> [Aim of the exercise]
Scan the lines below for the string "name" and copy every one that has it.

(Records drawn from a dataset)

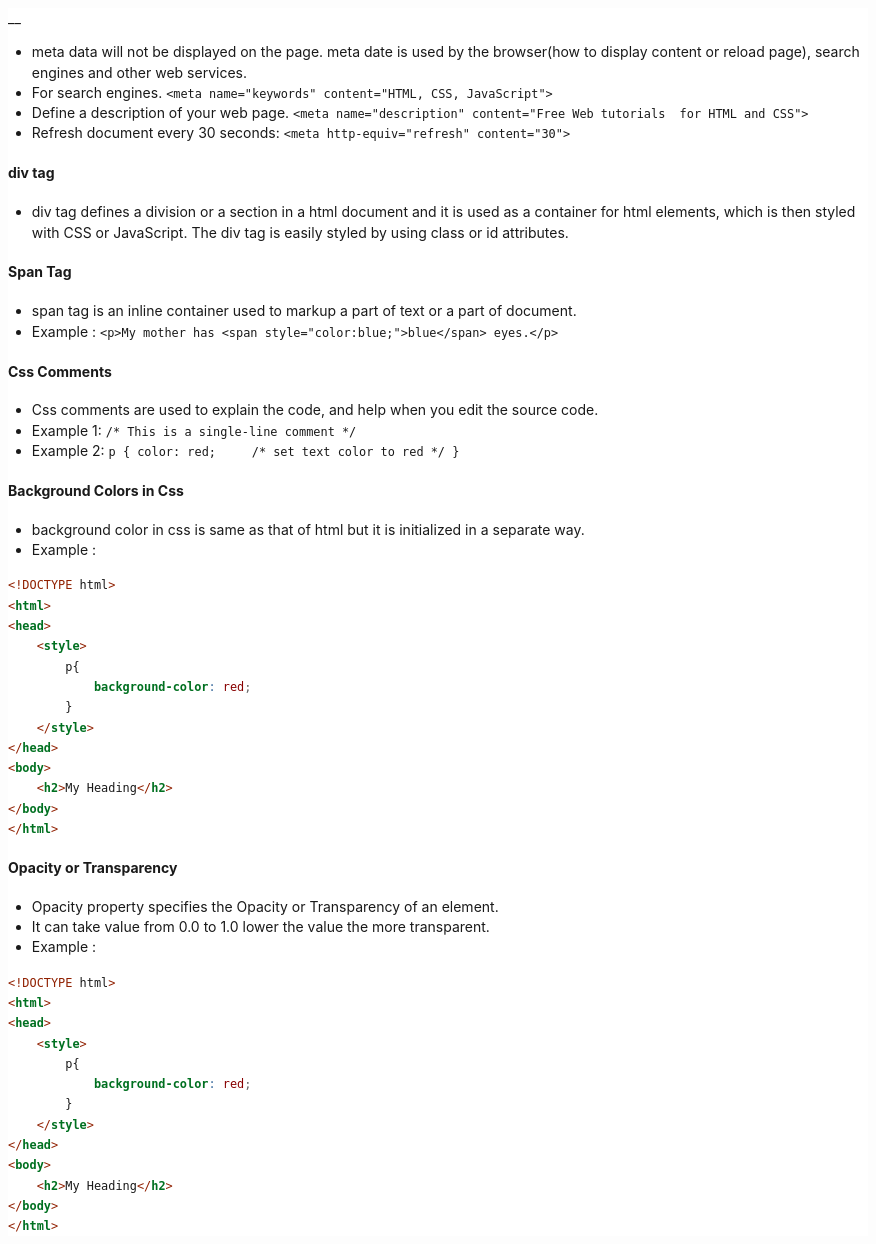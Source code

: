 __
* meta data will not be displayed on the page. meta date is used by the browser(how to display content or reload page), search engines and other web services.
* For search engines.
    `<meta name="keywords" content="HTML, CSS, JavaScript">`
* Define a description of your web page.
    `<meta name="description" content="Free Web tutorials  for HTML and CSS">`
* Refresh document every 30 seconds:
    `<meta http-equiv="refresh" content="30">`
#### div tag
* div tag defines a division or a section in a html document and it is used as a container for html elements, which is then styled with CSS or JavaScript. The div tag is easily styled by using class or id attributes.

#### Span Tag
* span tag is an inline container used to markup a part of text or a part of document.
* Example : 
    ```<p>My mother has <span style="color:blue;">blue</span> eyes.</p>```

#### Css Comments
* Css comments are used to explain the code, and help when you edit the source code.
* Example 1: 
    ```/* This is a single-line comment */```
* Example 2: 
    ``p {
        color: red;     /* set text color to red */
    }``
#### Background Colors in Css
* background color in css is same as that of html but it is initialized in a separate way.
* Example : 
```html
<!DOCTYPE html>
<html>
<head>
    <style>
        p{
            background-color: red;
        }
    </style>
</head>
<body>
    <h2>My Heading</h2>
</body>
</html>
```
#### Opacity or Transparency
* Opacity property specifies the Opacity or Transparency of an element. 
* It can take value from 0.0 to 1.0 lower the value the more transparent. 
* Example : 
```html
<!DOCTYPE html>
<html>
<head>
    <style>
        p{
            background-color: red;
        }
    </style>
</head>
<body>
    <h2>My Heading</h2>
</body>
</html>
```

---

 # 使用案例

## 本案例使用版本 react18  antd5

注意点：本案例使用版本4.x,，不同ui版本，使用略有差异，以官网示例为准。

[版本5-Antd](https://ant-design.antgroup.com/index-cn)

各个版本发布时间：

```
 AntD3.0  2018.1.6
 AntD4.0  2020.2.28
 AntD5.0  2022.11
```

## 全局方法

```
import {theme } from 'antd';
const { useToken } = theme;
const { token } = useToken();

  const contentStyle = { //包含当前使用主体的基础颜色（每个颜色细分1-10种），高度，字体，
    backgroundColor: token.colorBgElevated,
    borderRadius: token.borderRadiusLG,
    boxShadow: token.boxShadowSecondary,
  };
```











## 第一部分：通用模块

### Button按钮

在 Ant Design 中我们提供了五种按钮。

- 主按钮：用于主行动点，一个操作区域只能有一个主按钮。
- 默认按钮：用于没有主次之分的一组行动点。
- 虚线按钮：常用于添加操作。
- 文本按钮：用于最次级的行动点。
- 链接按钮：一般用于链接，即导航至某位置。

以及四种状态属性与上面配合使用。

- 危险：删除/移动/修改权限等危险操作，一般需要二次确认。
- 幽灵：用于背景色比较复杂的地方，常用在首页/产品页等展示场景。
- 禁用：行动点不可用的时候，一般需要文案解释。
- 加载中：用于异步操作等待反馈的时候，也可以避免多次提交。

> [The answer]
    `<meta name="keywords" content="HTML, CSS, JavaScript">`
    `<meta name="description" content="Free Web tutorials  for HTML and CSS">`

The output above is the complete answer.